*WHAT THE TASK REQUIRES*: Reproduce nothing but the lines from the one with "Note:Your app should" down to the last line of the data below.

======== EXTRACTED MATERIAL ========

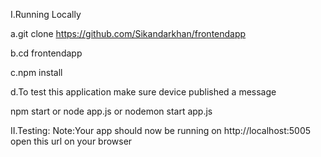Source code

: I.Running Locally

   a.git clone https://github.com/Sikandarkhan/frontendapp

   b.cd frontendapp

   c.npm install

   d.To test this application make sure device published a message

   npm start or node app.js or nodemon start app.js
    
II.Testing:
Note:Your app should now be running on http://localhost:5005
open this url on your browser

========

*COMPLETED TASK*:
Note:Your app should now be running on http://localhost:5005
open this url on your browser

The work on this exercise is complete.